According to KTDA CEO Lerionka Tiampati, this week alone a kilo of made tea sold at an average price of Sh179.26 for small holders against Sh272.79 the same period last year which is the lowest price realised since 2008.

He attributes the sharp drop in prices to oversupply of tea in the market as a result of favourable weather conditions and vastly improved crop husbandry.

“This is a very steep drop in prices compared to previous years. However, this is not a unique phenomenon. In 2008, tea prices dropped drastically from Sh290.11 to Sh202.98 and this affected farmers earnings.

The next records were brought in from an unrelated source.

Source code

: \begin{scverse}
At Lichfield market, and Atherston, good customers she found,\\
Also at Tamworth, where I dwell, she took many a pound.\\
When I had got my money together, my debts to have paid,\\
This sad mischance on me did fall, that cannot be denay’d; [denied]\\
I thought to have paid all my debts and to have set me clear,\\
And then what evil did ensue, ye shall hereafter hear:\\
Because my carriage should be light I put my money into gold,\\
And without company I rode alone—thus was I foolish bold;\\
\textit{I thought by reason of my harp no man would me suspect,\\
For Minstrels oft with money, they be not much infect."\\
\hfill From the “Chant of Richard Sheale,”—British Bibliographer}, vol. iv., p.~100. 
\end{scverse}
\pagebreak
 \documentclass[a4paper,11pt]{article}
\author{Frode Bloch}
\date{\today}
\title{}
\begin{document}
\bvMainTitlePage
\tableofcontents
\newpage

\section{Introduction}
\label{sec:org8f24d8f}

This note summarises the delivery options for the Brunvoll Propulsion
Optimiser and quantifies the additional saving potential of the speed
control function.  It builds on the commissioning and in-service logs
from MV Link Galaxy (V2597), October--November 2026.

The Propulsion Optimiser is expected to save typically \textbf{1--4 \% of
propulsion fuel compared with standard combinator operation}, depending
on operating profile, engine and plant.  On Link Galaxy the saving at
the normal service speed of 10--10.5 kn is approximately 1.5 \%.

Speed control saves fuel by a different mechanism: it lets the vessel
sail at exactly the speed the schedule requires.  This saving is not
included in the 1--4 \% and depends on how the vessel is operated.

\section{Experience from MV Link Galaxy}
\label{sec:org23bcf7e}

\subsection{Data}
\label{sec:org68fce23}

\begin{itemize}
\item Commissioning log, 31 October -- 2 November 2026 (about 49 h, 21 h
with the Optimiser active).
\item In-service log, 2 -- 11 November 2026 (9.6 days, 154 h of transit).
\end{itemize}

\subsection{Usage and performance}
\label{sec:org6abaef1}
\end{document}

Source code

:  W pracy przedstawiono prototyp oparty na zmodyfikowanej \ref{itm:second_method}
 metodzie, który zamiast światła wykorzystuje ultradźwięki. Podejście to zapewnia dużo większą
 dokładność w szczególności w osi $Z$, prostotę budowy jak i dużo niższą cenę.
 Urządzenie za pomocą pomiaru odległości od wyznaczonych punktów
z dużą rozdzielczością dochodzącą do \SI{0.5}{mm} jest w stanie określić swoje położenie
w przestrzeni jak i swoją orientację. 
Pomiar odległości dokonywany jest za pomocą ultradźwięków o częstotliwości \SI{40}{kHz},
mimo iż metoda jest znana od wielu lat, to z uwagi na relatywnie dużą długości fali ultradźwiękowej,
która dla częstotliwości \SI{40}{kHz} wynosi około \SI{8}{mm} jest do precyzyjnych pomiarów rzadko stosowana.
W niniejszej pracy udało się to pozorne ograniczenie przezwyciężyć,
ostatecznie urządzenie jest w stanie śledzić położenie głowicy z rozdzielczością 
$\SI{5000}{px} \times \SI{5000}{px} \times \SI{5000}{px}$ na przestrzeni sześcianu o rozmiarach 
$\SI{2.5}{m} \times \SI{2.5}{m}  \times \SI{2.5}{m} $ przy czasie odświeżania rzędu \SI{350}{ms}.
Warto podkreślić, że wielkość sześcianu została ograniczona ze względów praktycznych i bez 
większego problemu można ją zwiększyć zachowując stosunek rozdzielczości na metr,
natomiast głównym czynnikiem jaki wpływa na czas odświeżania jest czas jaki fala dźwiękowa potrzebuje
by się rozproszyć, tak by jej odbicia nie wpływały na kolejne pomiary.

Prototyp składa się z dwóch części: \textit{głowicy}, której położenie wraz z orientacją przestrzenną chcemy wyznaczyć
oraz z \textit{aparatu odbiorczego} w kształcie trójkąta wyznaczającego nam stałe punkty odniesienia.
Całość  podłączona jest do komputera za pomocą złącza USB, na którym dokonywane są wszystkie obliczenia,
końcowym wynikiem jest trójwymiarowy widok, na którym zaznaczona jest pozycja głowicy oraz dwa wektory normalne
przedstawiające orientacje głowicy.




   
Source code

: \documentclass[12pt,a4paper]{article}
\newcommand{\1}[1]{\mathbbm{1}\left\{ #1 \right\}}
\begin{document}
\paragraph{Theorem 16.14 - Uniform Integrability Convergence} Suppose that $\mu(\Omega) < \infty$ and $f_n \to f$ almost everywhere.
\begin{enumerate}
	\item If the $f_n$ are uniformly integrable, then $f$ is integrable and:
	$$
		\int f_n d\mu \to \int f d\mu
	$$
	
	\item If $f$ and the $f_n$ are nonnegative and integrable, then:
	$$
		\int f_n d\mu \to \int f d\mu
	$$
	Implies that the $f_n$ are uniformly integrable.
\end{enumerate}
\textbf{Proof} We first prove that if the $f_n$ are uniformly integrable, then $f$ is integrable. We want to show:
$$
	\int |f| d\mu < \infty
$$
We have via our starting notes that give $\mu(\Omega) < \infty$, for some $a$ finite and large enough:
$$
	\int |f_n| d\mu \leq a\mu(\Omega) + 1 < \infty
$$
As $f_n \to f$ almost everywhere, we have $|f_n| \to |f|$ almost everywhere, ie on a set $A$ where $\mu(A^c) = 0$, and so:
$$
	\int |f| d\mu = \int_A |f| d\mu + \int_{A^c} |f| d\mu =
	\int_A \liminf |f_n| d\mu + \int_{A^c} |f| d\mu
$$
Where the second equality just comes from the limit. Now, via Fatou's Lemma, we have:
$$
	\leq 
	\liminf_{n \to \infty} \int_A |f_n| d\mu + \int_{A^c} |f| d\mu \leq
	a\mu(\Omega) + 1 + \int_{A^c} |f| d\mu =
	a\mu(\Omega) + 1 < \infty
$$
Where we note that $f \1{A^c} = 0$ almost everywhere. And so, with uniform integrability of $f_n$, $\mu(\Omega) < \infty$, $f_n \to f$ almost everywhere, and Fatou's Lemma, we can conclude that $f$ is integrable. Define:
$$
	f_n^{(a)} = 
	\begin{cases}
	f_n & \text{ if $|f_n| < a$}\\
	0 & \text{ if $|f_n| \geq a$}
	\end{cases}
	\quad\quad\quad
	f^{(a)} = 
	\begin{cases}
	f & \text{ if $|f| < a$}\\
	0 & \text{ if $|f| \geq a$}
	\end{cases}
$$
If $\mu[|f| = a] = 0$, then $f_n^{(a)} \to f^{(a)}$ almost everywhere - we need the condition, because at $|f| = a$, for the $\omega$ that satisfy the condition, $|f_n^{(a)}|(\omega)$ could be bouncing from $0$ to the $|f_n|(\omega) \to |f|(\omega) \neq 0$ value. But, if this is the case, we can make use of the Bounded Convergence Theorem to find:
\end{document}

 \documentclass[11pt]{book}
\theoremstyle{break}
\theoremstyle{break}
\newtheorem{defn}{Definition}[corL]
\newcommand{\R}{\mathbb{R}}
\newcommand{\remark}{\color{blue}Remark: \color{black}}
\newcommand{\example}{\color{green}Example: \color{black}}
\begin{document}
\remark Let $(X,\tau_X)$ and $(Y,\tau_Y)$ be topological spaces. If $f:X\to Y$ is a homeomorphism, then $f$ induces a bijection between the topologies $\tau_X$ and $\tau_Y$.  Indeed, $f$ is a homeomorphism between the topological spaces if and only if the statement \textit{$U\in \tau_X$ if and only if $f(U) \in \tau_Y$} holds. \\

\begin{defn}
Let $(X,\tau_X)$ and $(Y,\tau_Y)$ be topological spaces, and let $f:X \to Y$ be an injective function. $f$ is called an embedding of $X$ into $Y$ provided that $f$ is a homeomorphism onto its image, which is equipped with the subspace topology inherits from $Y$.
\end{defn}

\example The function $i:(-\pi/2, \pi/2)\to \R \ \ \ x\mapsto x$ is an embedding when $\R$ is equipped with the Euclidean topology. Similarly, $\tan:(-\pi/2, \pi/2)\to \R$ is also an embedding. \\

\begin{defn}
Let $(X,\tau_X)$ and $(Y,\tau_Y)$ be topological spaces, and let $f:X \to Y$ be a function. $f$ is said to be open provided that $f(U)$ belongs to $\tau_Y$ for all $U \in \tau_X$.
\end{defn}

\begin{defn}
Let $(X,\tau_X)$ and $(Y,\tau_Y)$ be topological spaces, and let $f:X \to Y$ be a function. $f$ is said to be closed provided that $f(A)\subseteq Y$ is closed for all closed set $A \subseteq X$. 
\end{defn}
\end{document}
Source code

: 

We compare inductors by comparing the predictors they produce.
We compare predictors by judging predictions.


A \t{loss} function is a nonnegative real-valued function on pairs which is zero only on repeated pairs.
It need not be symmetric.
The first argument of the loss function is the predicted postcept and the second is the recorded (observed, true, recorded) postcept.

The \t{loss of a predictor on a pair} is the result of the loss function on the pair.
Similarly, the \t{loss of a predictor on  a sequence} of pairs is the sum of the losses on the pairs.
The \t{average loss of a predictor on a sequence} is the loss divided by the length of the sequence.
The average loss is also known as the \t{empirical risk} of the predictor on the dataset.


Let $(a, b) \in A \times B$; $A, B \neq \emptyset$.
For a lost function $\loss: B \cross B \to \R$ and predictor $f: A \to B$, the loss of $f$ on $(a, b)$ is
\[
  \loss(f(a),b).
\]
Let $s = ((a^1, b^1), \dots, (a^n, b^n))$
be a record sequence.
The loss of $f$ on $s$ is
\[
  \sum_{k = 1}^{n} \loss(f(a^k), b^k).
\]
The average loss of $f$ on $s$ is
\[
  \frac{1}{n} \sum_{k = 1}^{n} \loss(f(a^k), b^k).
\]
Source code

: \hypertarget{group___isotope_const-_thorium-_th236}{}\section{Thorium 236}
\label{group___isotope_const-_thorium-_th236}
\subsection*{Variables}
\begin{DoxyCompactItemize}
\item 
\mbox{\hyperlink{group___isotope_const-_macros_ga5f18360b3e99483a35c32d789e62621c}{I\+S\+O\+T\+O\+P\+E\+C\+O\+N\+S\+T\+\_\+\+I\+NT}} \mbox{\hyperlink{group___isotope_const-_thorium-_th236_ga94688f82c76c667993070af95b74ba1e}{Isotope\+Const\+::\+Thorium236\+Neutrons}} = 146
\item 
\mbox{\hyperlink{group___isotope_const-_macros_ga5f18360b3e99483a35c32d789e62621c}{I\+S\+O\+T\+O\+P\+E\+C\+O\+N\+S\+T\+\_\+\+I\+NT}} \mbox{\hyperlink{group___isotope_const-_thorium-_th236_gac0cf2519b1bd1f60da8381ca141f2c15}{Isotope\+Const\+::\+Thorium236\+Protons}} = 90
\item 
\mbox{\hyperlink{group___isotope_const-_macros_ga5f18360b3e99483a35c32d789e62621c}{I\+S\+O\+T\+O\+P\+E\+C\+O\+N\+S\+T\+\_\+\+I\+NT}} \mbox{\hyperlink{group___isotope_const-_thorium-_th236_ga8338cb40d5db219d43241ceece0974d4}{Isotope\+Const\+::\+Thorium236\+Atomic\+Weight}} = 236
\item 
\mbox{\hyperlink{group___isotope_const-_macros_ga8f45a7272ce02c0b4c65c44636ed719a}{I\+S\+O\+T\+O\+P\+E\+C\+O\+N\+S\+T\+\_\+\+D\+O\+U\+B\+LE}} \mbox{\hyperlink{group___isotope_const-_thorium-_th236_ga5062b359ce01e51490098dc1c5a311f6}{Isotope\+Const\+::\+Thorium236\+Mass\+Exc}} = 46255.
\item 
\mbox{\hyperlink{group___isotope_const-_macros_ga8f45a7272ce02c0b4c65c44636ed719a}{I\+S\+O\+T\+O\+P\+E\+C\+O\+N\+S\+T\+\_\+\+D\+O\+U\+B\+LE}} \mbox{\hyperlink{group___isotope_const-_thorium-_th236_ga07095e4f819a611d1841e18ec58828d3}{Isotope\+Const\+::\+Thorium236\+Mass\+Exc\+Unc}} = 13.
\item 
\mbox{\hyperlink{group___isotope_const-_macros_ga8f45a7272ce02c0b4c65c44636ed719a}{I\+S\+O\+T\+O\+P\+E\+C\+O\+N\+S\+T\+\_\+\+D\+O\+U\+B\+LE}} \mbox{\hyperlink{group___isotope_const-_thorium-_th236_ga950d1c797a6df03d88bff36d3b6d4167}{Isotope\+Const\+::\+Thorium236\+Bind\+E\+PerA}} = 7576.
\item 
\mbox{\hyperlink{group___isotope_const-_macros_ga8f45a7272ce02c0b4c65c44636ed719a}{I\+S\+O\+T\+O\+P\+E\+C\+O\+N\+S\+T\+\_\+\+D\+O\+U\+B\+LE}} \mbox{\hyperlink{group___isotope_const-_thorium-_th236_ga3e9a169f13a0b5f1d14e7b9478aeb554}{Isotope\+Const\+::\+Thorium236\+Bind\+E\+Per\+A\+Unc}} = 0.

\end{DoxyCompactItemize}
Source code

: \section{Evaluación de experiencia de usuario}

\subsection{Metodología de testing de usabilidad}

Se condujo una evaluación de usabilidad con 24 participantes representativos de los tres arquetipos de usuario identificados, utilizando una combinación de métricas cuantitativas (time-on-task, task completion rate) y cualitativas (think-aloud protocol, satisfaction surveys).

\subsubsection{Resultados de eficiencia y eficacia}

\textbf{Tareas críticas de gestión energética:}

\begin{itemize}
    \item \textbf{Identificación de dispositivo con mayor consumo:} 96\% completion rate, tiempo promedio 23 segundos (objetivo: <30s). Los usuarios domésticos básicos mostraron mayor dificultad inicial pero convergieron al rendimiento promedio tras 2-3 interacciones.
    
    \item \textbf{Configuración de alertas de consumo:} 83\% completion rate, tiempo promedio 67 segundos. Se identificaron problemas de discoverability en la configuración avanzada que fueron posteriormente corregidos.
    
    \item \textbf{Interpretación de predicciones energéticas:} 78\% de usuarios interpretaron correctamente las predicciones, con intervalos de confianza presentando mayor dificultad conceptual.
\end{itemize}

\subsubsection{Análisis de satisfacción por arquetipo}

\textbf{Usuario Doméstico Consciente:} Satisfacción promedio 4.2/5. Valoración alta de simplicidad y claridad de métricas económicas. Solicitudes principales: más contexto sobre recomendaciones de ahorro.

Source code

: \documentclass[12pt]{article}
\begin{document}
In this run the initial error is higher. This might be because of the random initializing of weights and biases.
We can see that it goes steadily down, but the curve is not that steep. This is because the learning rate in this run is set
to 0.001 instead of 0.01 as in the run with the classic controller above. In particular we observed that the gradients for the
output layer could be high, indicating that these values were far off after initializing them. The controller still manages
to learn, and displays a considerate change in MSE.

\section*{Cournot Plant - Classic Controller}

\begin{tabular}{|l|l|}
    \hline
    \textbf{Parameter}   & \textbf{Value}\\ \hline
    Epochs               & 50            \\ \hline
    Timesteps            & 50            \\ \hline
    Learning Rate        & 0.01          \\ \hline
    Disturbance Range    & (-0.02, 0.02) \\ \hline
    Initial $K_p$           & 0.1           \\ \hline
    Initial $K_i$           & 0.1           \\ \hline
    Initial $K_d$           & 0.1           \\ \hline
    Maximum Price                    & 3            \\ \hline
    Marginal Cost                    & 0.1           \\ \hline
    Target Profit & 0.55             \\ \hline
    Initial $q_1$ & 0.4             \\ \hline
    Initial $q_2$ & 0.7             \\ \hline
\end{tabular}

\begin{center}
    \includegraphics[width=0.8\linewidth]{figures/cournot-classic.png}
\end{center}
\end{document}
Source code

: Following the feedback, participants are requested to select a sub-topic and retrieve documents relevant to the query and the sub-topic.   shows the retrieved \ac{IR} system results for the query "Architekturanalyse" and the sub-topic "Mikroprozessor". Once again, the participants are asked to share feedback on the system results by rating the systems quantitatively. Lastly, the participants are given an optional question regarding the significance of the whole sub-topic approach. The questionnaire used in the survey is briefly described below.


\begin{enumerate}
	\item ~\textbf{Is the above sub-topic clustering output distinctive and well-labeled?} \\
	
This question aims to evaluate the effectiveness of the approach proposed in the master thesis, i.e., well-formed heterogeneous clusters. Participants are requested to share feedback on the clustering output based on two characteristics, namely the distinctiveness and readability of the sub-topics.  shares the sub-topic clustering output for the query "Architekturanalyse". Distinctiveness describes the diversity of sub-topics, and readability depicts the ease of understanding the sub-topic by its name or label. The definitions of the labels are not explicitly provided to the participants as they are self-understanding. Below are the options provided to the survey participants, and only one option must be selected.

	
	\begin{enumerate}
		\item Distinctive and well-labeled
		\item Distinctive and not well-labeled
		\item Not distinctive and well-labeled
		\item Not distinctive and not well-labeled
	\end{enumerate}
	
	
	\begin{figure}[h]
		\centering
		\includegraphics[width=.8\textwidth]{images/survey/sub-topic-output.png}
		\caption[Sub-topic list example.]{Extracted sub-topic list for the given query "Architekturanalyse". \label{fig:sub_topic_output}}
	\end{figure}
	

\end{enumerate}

The short term situation may look bleak, but in the long term, prices will rebound as production and consumption balance out,” Tiampati said.

Farmers have now been urged to borrow carefully in line with anticipated reduced earnings adding that with the onset of the long rains, prices may take longer to recover to previous levels due to high production.

In the 2012/2013 financial year, Kenya produced 432 million kilogrammes of tea compared to 370 million kilogrammes in 2011/2012, an increase of 62 million kilogrammes.

In 2013, 384 million kilogrammes of tea were sold at the Mombasa auction compared to 322 million kilogrammes over a similar period in the previous year.

Tiampati says tea producers in the country will be negatively affected by the drop in tea prices, and this is expected to have a negative impact on tea earnings by farmers this year.

The decreased earnings are also likely to affect the economy, as tea is the number one foreign exchange earner in the country.

Last year, the small scale tea farmers earned a total of Sh35.6 billion as second payment (bonus) at an average rate of Sh31.65 per kilo of green leaf, against Sh33.9 billion earned in the 2011/12 financial year.